Would you transcribe the line that holds "Or you can risk" and all the lines below it, through the final one, exactly and with nothing else?

_Data to process_:
◆ ◆ ◆

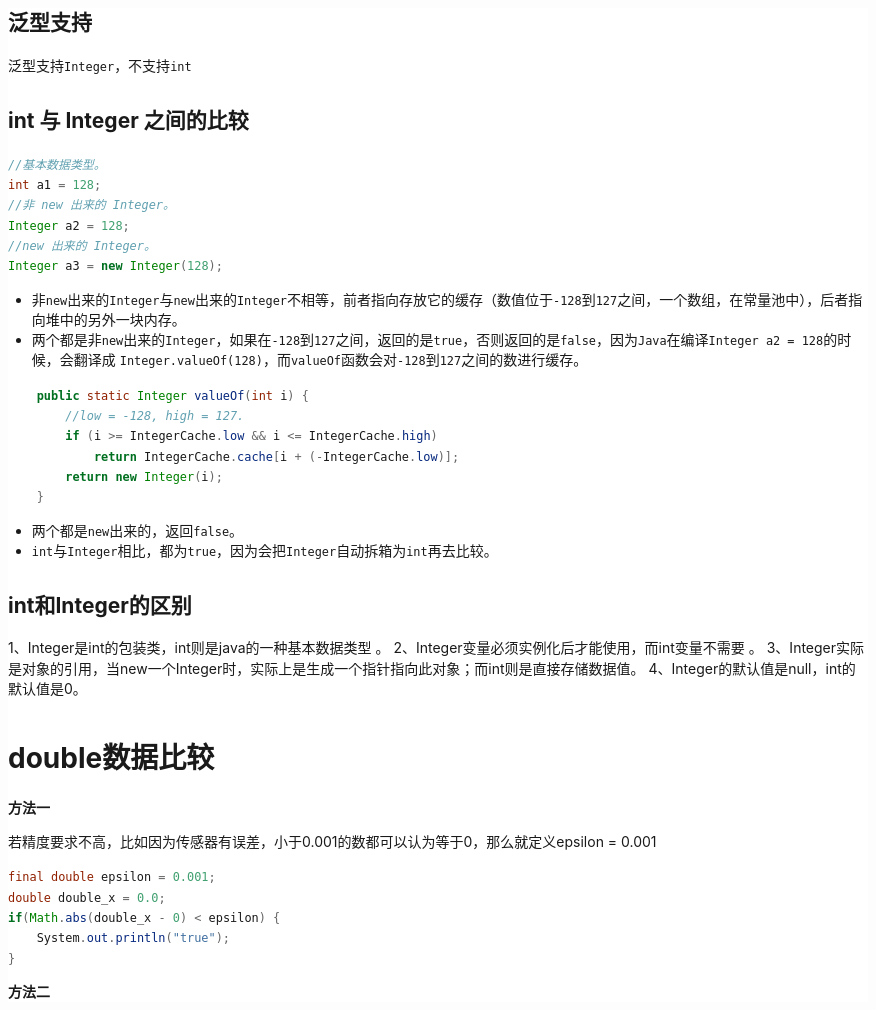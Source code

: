 ## 泛型支持

泛型支持`Integer`，不支持`int`

## int 与 Integer 之间的比较

```java
//基本数据类型。
int a1 = 128;
//非 new 出来的 Integer。
Integer a2 = 128;
//new 出来的 Integer。
Integer a3 = new Integer(128);
```

- 非`new`出来的`Integer`与`new`出来的`Integer`不相等，前者指向存放它的缓存（数值位于`-128`到`127`之间，一个数组，在常量池中），后者指向堆中的另外一块内存。
- 两个都是非`new`出来的`Integer`，如果在`-128`到`127`之间，返回的是`true`，否则返回的是`false`，因为`Java`在编译`Integer a2 = 128`的时候，会翻译成 `Integer.valueOf(128)`，而`valueOf`函数会对`-128`到`127`之间的数进行缓存。

```java
    public static Integer valueOf(int i) {
        //low = -128, high = 127.
        if (i >= IntegerCache.low && i <= IntegerCache.high)
            return IntegerCache.cache[i + (-IntegerCache.low)];
        return new Integer(i);
    }
```

- 两个都是`new`出来的，返回`false`。
- `int`与`Integer`相比，都为`true`，因为会把`Integer`自动拆箱为`int`再去比较。

## int和Integer的区别

1、Integer是int的包装类，int则是java的一种基本数据类型 。
2、Integer变量必须实例化后才能使用，而int变量不需要 。
3、Integer实际是对象的引用，当new一个Integer时，实际上是生成一个指针指向此对象；而int则是直接存储数据值。
4、Integer的默认值是null，int的默认值是0。

# double数据比较

**方法一**

若精度要求不高，比如因为传感器有误差，小于0.001的数都可以认为等于0，那么就定义epsilon = 0.001

```java
final double epsilon = 0.001; 
double double_x = 0.0;
if(Math.abs(double_x - 0) < epsilon) {
    System.out.println("true");
}
```

**方法二**
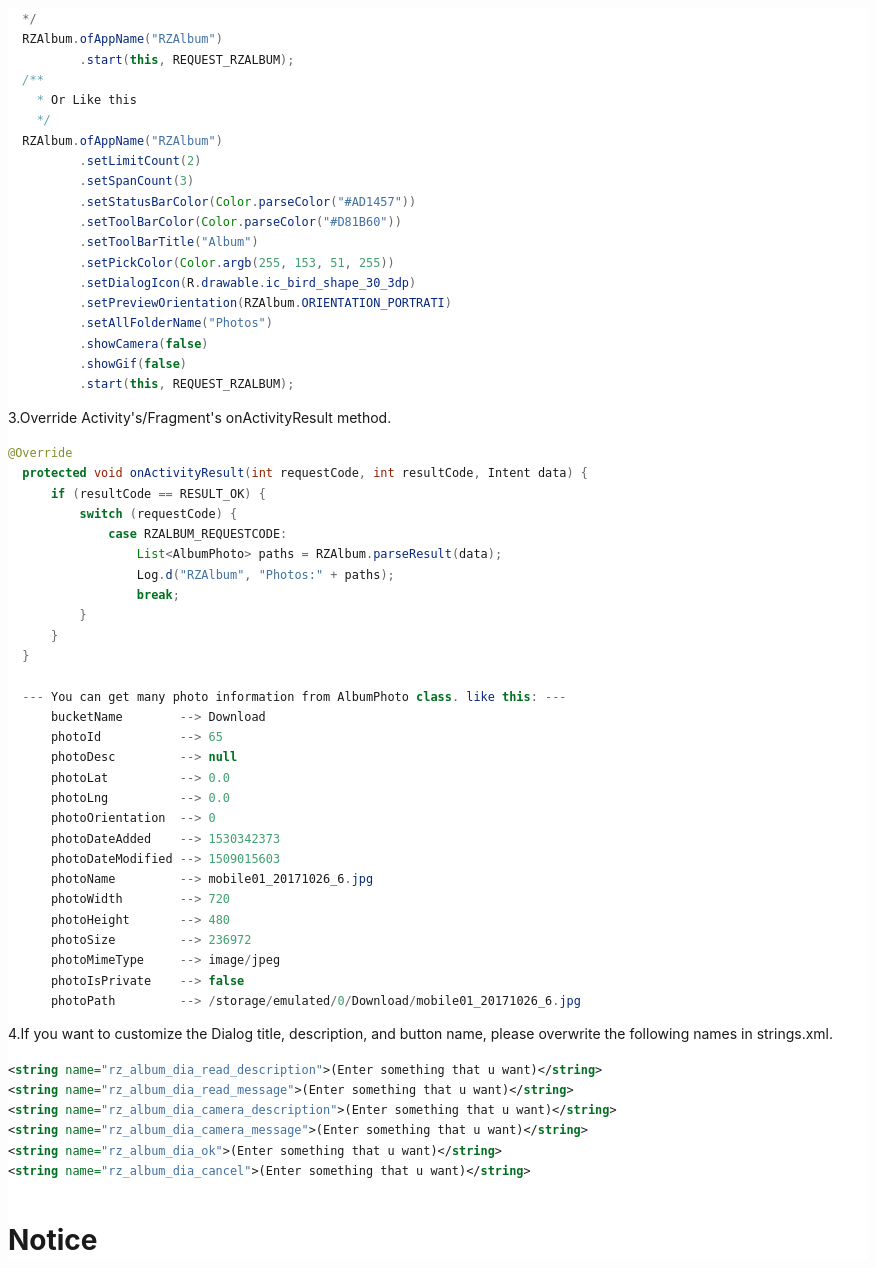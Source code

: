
   ```java
    */
    RZAlbum.ofAppName("RZAlbum")
            .start(this, REQUEST_RZALBUM);
    /**
      * Or Like this
      */
    RZAlbum.ofAppName("RZAlbum")
            .setLimitCount(2)
            .setSpanCount(3)
            .setStatusBarColor(Color.parseColor("#AD1457"))
            .setToolBarColor(Color.parseColor("#D81B60"))
            .setToolBarTitle("Album")
            .setPickColor(Color.argb(255, 153, 51, 255))
            .setDialogIcon(R.drawable.ic_bird_shape_30_3dp)
            .setPreviewOrientation(RZAlbum.ORIENTATION_PORTRATI)
            .setAllFolderName("Photos")
            .showCamera(false)
            .showGif(false)
            .start(this, REQUEST_RZALBUM);
  ```
  3.Override Activity's/Fragment's onActivityResult method.
  ```java
  @Override
    protected void onActivityResult(int requestCode, int resultCode, Intent data) {
        if (resultCode == RESULT_OK) {
            switch (requestCode) {
                case RZALBUM_REQUESTCODE:
                    List<AlbumPhoto> paths = RZAlbum.parseResult(data);
                    Log.d("RZAlbum", "Photos:" + paths);
                    break;
            }
        }
    }
    
    --- You can get many photo information from AlbumPhoto class. like this: ---
        bucketName        --> Download
        photoId           --> 65
        photoDesc         --> null
        photoLat          --> 0.0
        photoLng          --> 0.0
        photoOrientation  --> 0
        photoDateAdded    --> 1530342373
        photoDateModified --> 1509015603
        photoName         --> mobile01_20171026_6.jpg
        photoWidth        --> 720
        photoHeight       --> 480
        photoSize         --> 236972
        photoMimeType     --> image/jpeg
        photoIsPrivate    --> false
        photoPath         --> /storage/emulated/0/Download/mobile01_20171026_6.jpg
  ```
  4.If you want to customize the Dialog title, description, and button name, please overwrite the following names in strings.xml.
  ```xml
  <string name="rz_album_dia_read_description">(Enter something that u want)</string>
  <string name="rz_album_dia_read_message">(Enter something that u want)</string>
  <string name="rz_album_dia_camera_description">(Enter something that u want)</string>
  <string name="rz_album_dia_camera_message">(Enter something that u want)</string>
  <string name="rz_album_dia_ok">(Enter something that u want)</string>
  <string name="rz_album_dia_cancel">(Enter something that u want)</string>
  ```
Notice
====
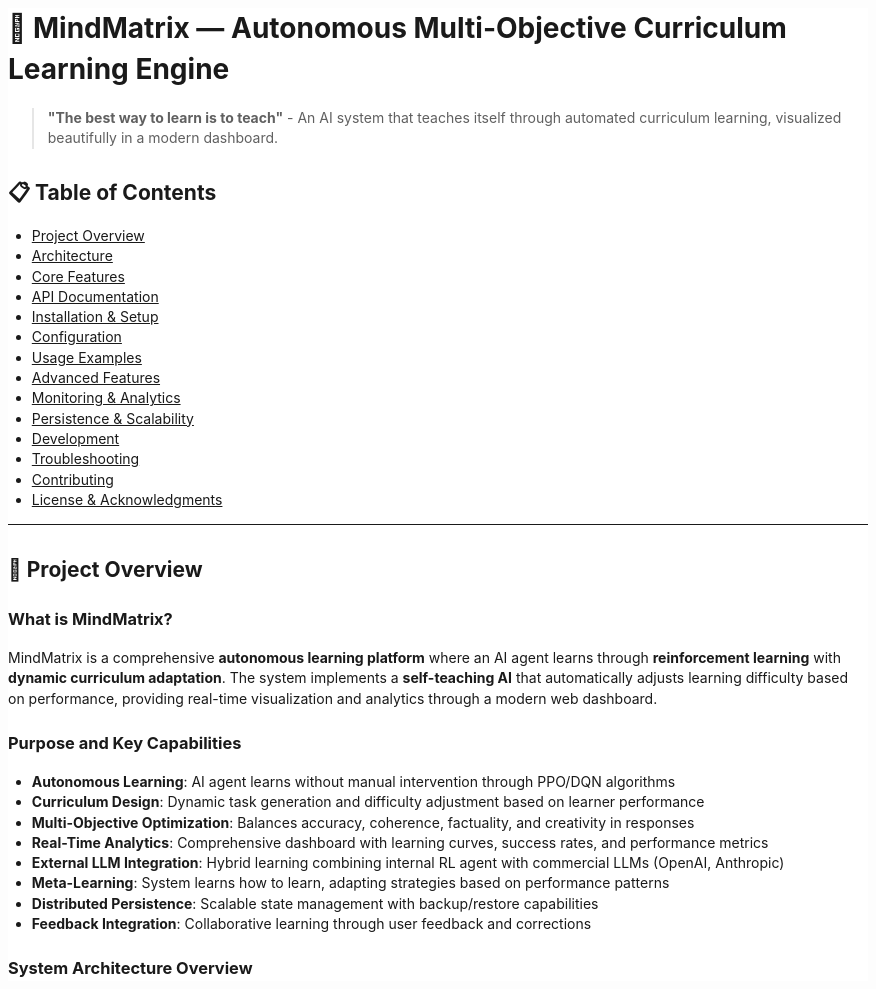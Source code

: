 # 🤖 MindMatrix — Autonomous Multi-Objective Curriculum Learning Engine

> **"The best way to learn is to teach"** - An AI system that teaches itself through automated curriculum learning, visualized beautifully in a modern dashboard.

## 📋 Table of Contents

- [Project Overview](#-project-overview)
- [Architecture](#-architecture)
- [Core Features](#-core-features)
- [API Documentation](#-api-documentation)
- [Installation & Setup](#-installation--setup)
- [Configuration](#-configuration)
- [Usage Examples](#-usage-examples)
- [Advanced Features](#-advanced-features)
- [Monitoring & Analytics](#-monitoring--analytics)
- [Persistence & Scalability](#-persistence--scalability)
- [Development](#-development)
- [Troubleshooting](#-troubleshooting)
- [Contributing](#-contributing)
- [License & Acknowledgments](#-license--acknowledgments)

---

## 🎯 Project Overview

### What is MindMatrix?

MindMatrix is a comprehensive **autonomous learning platform** where an AI agent learns through **reinforcement learning** with **dynamic curriculum adaptation**. The system implements a **self-teaching AI** that automatically adjusts learning difficulty based on performance, providing real-time visualization and analytics through a modern web dashboard.

### Purpose and Key Capabilities

- **Autonomous Learning**: AI agent learns without manual intervention through PPO/DQN algorithms
- **Curriculum Design**: Dynamic task generation and difficulty adjustment based on learner performance
- **Multi-Objective Optimization**: Balances accuracy, coherence, factuality, and creativity in responses
- **Real-Time Analytics**: Comprehensive dashboard with learning curves, success rates, and performance metrics
- **External LLM Integration**: Hybrid learning combining internal RL agent with commercial LLMs (OpenAI, Anthropic)
- **Meta-Learning**: System learns how to learn, adapting strategies based on performance patterns
- **Distributed Persistence**: Scalable state management with backup/restore capabilities
- **Feedback Integration**: Collaborative learning through user feedback and corrections

### System Architecture Overview
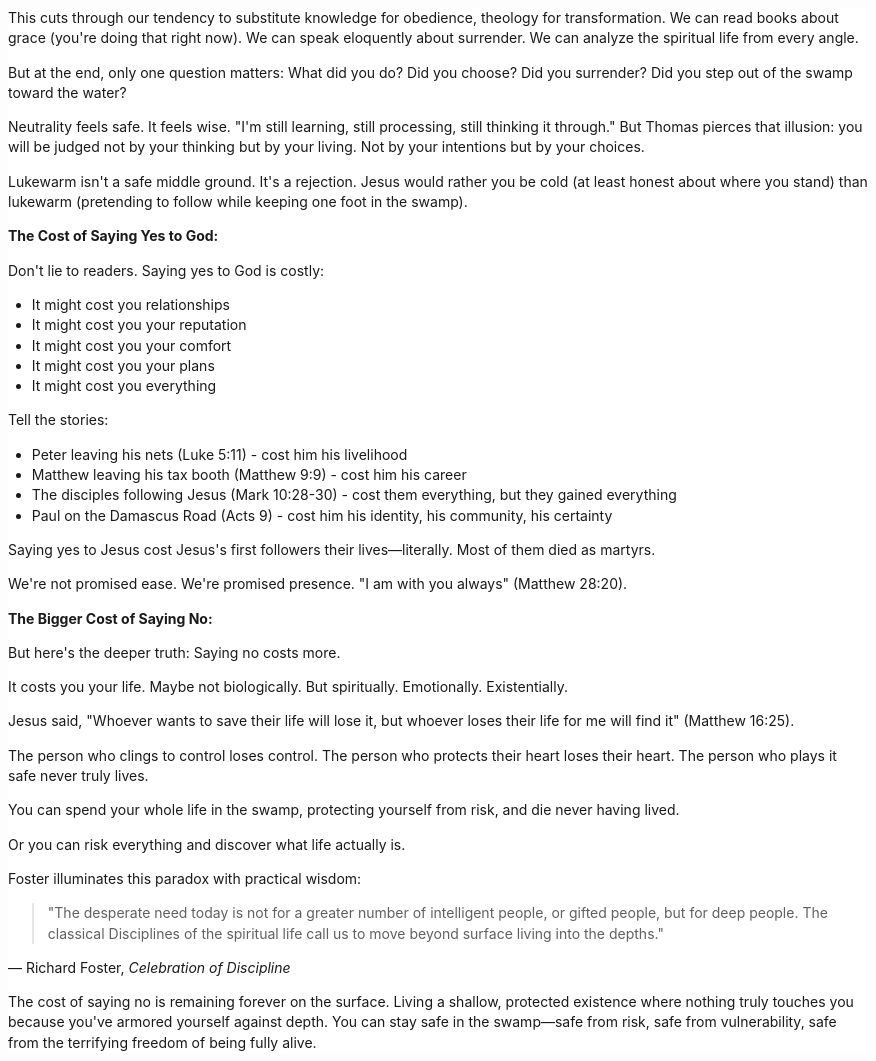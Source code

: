 This cuts through our tendency to substitute knowledge for obedience, theology for transformation. We can read books about grace (you're doing that right now). We can speak eloquently about surrender. We can analyze the spiritual life from every angle.

But at the end, only one question matters: What did you do? Did you choose? Did you surrender? Did you step out of the swamp toward the water?

Neutrality feels safe. It feels wise. "I'm still learning, still processing, still thinking it through." But Thomas pierces that illusion: you will be judged not by your thinking but by your living. Not by your intentions but by your choices.

Lukewarm isn't a safe middle ground. It's a rejection. Jesus would rather you be cold (at least honest about where you stand) than lukewarm (pretending to follow while keeping one foot in the swamp).

**The Cost of Saying Yes to God:**

Don't lie to readers. Saying yes to God is costly:
- It might cost you relationships
- It might cost you your reputation
- It might cost you your comfort
- It might cost you your plans
- It might cost you everything

Tell the stories:
- Peter leaving his nets (Luke 5:11) - cost him his livelihood
- Matthew leaving his tax booth (Matthew 9:9) - cost him his career
- The disciples following Jesus (Mark 10:28-30) - cost them everything, but they gained everything
- Paul on the Damascus Road (Acts 9) - cost him his identity, his community, his certainty

Saying yes to Jesus cost Jesus's first followers their lives—literally. Most of them died as martyrs.

We're not promised ease. We're promised presence. "I am with you always" (Matthew 28:20).

**The Bigger Cost of Saying No:**

But here's the deeper truth: Saying no costs more.

It costs you your life. Maybe not biologically. But spiritually. Emotionally. Existentially.

Jesus said, "Whoever wants to save their life will lose it, but whoever loses their life for me will find it" (Matthew 16:25).

The person who clings to control loses control. The person who protects their heart loses their heart. The person who plays it safe never truly lives.

You can spend your whole life in the swamp, protecting yourself from risk, and die never having lived.

Or you can risk everything and discover what life actually is.

Foster illuminates this paradox with practical wisdom:

> "The desperate need today is not for a greater number of intelligent people, or gifted people, but for deep people. The classical Disciplines of the spiritual life call us to move beyond surface living into the depths."

— Richard Foster, *Celebration of Discipline*

The cost of saying no is remaining forever on the surface. Living a shallow, protected existence where nothing truly touches you because you've armored yourself against depth. You can stay safe in the swamp—safe from risk, safe from vulnerability, safe from the terrifying freedom of being fully alive.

◆ ◆ ◆

_Exercise result_:
Or you can risk everything and discover what life actually is.

Foster illuminates this paradox with practical wisdom:

> "The desperate need today is not for a greater number of intelligent people, or gifted people, but for deep people. The classical Disciplines of the spiritual life call us to move beyond surface living into the depths."

— Richard Foster, *Celebration of Discipline*

The cost of saying no is remaining forever on the surface. Living a shallow, protected existence where nothing truly touches you because you've armored yourself against depth. You can stay safe in the swamp—safe from risk, safe from vulnerability, safe from the terrifying freedom of being fully alive.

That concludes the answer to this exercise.